According to psychologist Joseph Burgo, narcissism exists in many shades and degrees of severity along a continuum.” Nevertheless, he believes true narcissists are a breed unto themselves. To say the least, they can be very challenging to deal with. So,what are five things you need to know about narcissism?

1. It’s a spectrum disorder. We all tend to be a little enamored with ourselves and most of us fancy ourselves to be special. Where the narcissist goes wrong is that they elevate themselves at the expense of others. By making their own ego the measure of all worth they lose a sense of objectivity. As a result, they become increasingly detached from consensual norms, which puts themselves in a perpetual state of conflict with the rest of humanity.

2. What causes narcissism? Psychologists can’t point to a common denominator to explain all cases. However, many implicate youthful shaming incidents and childhood abandonment as factors in the disorder. Dr. Burgo notes, for instance, that “a surprising number of extreme narcissists have experienced some kind of early trauma or loss.” To compensate for these psychic wounds the narcissist concocts a grandiose self-image, which they seek to protect at all costs.

social-media-rise-of-narcissism

3. How can you cope with a narcissist? Psychologist Susan Krauss Whitbourne notes that narcissists are very adept at getting under your skin because they tend to sense and exploit people’s weaknesses. She suggests taking their commentary with a grain of salt; maintaining your composure and a sense of humor can help you from being emotionally derailed by their tactics.

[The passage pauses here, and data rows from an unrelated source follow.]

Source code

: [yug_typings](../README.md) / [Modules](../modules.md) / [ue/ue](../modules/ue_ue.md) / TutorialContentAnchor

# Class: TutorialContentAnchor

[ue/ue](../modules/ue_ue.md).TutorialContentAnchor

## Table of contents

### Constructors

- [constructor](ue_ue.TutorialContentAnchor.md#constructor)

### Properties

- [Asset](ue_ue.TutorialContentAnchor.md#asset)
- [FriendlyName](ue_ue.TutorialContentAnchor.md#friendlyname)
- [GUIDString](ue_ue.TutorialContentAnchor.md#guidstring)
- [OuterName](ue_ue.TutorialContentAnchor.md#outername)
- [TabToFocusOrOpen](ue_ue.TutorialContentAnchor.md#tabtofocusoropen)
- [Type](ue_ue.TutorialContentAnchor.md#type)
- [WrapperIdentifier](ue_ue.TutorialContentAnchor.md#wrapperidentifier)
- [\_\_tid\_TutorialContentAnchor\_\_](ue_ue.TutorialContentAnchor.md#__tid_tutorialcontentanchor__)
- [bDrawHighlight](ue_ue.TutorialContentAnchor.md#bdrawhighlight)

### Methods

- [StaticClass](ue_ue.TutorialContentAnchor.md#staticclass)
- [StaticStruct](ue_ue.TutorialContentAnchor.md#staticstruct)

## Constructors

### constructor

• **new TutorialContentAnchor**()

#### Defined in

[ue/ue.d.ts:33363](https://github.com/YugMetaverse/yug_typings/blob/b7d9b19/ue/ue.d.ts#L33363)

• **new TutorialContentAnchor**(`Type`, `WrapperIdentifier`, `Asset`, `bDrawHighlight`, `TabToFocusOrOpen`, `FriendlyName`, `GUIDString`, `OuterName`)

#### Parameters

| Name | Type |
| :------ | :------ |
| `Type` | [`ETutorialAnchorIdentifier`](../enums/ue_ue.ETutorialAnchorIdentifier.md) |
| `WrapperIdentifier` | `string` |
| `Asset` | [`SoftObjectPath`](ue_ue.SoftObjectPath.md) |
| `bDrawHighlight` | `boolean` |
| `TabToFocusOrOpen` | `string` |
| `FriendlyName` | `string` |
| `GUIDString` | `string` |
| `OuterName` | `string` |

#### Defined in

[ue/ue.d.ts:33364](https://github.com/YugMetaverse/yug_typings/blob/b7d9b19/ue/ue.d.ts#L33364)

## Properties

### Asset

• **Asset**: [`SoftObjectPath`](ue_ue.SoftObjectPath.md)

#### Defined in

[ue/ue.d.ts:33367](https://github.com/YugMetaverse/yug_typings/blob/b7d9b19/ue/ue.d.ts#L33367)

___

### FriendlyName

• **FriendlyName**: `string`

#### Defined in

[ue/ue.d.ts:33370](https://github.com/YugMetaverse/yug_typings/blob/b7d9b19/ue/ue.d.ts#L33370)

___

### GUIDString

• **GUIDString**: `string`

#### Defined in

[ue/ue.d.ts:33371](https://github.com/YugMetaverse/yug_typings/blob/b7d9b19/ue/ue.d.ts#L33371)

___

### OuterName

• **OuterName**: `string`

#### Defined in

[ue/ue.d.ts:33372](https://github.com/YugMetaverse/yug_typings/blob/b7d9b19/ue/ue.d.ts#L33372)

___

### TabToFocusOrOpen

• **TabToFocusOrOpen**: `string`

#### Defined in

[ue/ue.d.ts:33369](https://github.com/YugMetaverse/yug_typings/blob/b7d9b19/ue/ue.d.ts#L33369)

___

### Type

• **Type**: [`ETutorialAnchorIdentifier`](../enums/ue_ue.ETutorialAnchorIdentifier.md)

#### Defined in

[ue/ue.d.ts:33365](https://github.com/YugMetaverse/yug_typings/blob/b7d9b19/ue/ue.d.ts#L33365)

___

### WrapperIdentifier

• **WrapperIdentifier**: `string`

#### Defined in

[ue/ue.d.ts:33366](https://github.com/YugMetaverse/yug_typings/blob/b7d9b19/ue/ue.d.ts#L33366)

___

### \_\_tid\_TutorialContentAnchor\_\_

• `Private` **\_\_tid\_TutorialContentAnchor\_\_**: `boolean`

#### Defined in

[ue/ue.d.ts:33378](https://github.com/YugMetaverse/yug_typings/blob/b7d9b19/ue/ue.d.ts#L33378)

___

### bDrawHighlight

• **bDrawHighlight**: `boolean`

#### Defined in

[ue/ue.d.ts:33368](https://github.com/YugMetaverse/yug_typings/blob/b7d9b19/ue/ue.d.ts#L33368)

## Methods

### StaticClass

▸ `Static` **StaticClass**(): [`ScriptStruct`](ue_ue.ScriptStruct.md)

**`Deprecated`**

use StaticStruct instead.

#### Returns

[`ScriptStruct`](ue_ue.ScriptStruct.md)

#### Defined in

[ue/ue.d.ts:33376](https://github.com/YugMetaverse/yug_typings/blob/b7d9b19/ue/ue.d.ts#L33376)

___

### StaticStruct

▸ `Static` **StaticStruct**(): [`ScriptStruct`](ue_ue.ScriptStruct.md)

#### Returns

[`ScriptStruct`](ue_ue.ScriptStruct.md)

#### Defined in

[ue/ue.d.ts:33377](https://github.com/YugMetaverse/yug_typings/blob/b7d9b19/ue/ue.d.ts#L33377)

Bear in mind, she adds, that narcissists typically have mastered the art of one-uppance. Therefore, when possible, be wary of raising the stakes in a contest of wills where narcissists invariably hold the advantage. Deft humor, which gently calls attention to a narcissist’s inappropriate or grandiose behavior, can sometimes put a stop to their antics.

4. Can narcissists ever change? Yes, but they usually have to hit bottom first. There is no medication to treat narcissism, but talk therapy over time can help narcissists arrive at a more realistic self-image. Gauging a narcissist’s willingness to examine and modify their behavior — if they agree to couple’s therapy, for instance — can help you determine if an unhealthy relationship is worth repairing.

5. “Am I a narcissist?” Being competitive, averse to criticism and having a bit of a temper are normal. If you are willing to acknowledge shortcomings and value constructive criticism from others, then the answer is probably “no.”

Narcissism is a spectrum condition and we all need a fair degree of ego to compete in the world. According to the APA, at least five of the seven following conditions need to be consistently present in a variety of contexts to meet the criteria for NPD.

  • Grandiose self-importance
  • Preoccupied with fantasies of unlimited success
  • Believes themselves to be special and above others
  • Demands excessive admiration
  • Is exploitative
  • Has a sense of entitlement
  • Lacks empathy

If you’d like to learn more about narcissism you can take a five to ten-minute online test. The inventory is strictly for educational purposes only; it is not intended to diagnose or assess you. However, your willingness to take it is probably an indication that you are not too self-absorbed to learn from others.